Schumacher lud Stanislaw Petrow zu sich ein. Er wollte, dass Petrow den Ortsansässigen von jener Episode aus dem Kalten Krieg erzähle. Stanislaw Petrow folgte der Einladung und, dort angekommen, gab er ein Interview in einem lokalen Fernsehsender. Einige Regionalzeitungen berichteten über seinen Besuch.
„Dem Menschen, der den Atomkrieg verhinderte“
So erfuhr nach und nach die Welt von Stanislaw Petrows Geschichte. Nach dem Besuch in Oberhausen schrieben Medien weltweit über ihn, darunter Der Spiegel, Die Welt, Die Zeit, CBS, Radio1, die Washington Post und Daily Mail. Am 19. Januar 2006 bekam er im UNO-Hauptquartier eine kleine Kristallskulptur überreicht: eine Hand, die die Weltkugel hält. Darin war der folgende Schriftzug eingraviert: „Dem Menschen, der den Atomkrieg verhinderte.“
Am 17. Februar 2013 wurde ihm der Dresdner Friedenspreis verliehen, für die Abwendung bewaffneter Konflikte. Der einzige weitere russische Preisträger dieser internationalen Auszeichnung war Michail Gorbatschow im Jahr 2010.
Im Jahr 2014 erschien der dokumentarische Spielfilm Der Mann, der die Welt rettete. Petrow sagte in einem Interview mit der Komsomolskaja Prawda, Kevin Costner, der darin mitgespielt hat, habe ihm, Petrow, 500 Dollar überwiesen und sich bei ihm bedankt, dass er die Raketen mit Atomsprengköpfen nicht gestartet hatte.
500 Dollar und ein Dank von Kevin Costner
In Interviews mit russischen Medien erklärte Petrow, er habe die Welt nicht gerettet. Das sei einfach ein schwieriger Arbeitsmoment gewesen. So lebte er weiter dort in Frjasino. Ende der 1990er Jahre habe er angefangen auf dem Bau zu arbeiten – als einfacher Wachmann.

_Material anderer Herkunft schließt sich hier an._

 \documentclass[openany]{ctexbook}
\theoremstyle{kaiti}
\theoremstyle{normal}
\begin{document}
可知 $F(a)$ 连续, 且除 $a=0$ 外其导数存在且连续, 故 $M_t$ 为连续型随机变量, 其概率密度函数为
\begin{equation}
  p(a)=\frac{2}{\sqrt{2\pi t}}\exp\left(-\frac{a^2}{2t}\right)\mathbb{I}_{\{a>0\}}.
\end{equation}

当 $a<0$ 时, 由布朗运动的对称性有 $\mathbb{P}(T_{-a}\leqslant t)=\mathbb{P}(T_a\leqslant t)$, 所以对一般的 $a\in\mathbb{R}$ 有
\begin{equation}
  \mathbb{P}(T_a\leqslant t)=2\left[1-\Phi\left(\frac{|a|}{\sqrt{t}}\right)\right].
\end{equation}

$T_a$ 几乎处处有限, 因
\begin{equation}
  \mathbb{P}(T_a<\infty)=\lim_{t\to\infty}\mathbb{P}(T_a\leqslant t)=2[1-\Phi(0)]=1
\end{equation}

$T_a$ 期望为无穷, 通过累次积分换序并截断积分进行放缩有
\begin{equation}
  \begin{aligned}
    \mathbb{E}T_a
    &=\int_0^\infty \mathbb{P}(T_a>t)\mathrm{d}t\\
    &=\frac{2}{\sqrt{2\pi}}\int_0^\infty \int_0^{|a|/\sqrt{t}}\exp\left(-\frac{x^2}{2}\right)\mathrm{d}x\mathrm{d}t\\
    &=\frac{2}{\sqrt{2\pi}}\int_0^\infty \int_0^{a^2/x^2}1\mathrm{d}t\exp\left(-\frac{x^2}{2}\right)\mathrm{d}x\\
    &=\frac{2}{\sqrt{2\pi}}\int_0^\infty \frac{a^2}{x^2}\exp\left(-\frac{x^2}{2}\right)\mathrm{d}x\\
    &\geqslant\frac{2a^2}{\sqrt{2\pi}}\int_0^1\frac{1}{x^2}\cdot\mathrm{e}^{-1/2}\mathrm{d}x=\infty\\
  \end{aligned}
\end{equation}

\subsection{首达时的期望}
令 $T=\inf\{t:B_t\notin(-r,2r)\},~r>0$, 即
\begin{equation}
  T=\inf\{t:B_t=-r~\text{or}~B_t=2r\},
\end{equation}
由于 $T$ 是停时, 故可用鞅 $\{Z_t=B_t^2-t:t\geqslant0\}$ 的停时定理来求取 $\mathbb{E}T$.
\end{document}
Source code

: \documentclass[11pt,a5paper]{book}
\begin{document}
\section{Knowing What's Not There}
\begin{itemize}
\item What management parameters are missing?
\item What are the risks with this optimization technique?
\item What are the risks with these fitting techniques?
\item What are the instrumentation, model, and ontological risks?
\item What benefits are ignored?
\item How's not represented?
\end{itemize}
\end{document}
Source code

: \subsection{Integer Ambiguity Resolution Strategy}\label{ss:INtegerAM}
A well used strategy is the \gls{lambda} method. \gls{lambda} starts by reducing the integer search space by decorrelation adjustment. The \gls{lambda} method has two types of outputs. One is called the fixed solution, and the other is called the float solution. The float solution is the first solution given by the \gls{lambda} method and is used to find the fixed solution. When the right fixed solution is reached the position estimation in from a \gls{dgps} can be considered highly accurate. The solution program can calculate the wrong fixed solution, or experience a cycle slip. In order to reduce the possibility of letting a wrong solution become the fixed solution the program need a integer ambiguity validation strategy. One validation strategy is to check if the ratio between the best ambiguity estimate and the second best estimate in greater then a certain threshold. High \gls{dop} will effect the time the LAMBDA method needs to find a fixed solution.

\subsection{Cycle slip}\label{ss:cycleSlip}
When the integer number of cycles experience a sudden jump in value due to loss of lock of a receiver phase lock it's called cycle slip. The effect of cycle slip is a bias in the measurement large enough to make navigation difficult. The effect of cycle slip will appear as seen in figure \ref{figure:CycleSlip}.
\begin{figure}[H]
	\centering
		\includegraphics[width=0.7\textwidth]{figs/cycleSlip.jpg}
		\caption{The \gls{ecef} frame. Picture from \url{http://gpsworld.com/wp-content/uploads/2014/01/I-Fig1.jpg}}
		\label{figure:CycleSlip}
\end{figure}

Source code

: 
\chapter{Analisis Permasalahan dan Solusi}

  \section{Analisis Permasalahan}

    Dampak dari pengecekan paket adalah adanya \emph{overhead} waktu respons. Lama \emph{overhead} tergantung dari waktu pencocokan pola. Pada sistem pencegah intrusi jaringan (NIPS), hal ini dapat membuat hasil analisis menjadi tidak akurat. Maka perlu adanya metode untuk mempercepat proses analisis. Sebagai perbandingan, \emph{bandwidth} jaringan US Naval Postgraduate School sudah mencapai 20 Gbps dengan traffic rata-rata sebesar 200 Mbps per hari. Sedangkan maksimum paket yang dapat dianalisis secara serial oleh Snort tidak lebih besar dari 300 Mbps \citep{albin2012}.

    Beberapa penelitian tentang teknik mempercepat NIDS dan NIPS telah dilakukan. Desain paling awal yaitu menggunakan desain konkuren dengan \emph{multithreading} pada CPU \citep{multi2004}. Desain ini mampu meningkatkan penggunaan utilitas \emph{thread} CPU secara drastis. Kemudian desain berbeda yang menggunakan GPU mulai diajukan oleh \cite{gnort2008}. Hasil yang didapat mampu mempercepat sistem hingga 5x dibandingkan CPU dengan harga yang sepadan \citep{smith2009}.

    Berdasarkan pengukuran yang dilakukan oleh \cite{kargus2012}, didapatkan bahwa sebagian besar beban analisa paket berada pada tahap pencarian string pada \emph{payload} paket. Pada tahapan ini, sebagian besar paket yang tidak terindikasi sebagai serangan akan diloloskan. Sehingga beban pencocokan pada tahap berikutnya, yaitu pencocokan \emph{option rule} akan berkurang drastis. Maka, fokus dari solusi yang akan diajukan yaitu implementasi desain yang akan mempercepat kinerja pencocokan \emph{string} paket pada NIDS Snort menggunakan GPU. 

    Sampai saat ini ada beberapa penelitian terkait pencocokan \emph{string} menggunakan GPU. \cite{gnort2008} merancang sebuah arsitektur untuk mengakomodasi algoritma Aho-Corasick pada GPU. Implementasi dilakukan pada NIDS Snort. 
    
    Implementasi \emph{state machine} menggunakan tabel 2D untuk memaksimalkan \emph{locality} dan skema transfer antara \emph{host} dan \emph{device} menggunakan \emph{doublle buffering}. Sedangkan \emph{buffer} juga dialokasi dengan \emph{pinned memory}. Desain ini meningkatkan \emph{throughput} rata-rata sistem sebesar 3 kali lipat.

Am 19. Mai 2017 ist Stanislaw Petrow gestorben. Weder russische noch ausländische Medien haben darüber berichtet. Warum – das ist schwer zu sagen. Petrows deutscher Bekannter Karl Schumacher hat zufällig von seinem Tod erfahren. Er rief Petrow jedes Jahr am 7. September an, um ihm zum Geburtstag zu gratulieren. Doch diesmal teilte ihm Petrows Sohn mit, dass sein Vater gestorben sei, bereits im Mai.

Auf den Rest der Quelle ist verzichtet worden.